WHAT THE EXERCISE ASKS:
Search the data for the string "githubusercontent", and report each line where it is found.

[Opening PROVIDED MATERIAL section]

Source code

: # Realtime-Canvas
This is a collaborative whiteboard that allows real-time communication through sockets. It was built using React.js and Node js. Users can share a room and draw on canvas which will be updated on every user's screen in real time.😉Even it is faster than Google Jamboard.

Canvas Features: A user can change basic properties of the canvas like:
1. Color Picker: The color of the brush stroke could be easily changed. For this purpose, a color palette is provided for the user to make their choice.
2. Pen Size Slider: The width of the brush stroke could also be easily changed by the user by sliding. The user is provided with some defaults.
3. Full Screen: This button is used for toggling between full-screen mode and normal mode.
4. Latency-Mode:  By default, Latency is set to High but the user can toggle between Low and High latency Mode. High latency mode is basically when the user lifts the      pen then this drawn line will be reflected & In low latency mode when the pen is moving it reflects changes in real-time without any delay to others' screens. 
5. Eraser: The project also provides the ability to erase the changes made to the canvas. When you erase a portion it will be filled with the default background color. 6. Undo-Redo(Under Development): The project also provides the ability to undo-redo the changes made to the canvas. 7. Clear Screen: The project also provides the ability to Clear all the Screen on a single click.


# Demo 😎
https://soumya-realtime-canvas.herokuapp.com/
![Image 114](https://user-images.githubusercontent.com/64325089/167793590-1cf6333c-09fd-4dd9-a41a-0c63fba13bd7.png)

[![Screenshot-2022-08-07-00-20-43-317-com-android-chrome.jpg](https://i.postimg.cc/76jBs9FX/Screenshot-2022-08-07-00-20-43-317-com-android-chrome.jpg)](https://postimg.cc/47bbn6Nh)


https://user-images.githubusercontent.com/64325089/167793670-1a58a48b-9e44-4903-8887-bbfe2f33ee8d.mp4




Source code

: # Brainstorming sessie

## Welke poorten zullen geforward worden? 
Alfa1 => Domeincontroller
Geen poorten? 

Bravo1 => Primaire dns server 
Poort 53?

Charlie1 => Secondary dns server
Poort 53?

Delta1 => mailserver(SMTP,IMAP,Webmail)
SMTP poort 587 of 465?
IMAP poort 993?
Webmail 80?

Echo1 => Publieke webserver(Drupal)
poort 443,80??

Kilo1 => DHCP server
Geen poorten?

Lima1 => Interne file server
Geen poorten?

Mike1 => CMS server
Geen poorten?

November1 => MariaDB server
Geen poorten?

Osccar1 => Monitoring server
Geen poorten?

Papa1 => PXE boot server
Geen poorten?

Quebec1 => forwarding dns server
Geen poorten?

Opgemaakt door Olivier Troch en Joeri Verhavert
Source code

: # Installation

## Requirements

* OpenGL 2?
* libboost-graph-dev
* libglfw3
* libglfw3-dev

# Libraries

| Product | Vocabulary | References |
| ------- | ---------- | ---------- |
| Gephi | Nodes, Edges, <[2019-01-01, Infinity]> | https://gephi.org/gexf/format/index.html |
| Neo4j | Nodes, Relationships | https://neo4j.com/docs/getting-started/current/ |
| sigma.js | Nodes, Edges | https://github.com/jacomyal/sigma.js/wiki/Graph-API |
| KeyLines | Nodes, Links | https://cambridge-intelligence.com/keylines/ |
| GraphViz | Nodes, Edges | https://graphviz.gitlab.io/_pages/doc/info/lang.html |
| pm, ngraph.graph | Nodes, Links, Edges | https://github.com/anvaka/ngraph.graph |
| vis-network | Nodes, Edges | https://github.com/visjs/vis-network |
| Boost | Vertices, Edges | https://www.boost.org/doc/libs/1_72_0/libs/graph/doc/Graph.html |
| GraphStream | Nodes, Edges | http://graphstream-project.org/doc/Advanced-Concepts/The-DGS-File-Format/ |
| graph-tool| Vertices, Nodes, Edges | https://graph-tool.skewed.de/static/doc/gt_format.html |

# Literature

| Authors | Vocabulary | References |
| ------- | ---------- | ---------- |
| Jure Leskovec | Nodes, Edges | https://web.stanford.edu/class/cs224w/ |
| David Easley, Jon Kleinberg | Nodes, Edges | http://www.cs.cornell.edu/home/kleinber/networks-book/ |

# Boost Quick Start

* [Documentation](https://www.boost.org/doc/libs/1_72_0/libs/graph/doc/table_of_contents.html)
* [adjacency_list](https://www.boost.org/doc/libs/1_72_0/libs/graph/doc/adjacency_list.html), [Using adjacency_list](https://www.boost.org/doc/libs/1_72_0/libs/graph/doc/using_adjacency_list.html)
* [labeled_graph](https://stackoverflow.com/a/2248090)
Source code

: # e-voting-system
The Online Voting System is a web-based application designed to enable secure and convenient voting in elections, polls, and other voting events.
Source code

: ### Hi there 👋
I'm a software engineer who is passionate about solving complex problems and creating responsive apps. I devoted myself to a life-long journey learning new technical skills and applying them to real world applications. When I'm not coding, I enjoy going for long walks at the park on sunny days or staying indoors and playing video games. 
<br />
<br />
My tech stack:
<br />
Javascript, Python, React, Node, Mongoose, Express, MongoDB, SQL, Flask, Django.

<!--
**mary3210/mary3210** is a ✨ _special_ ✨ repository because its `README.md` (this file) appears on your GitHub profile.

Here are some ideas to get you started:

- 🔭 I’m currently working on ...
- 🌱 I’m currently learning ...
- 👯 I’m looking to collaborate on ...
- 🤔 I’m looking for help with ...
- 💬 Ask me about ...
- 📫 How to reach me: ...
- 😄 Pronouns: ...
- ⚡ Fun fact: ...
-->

[Closing PROVIDED MATERIAL section]

TASK SOLUTION:
![Image 114](https://user-images.githubusercontent.com/64325089/167793590-1cf6333c-09fd-4dd9-a41a-0c63fba13bd7.png)
https://user-images.githubusercontent.com/64325089/167793670-1a58a48b-9e44-4903-8887-bbfe2f33ee8d.mp4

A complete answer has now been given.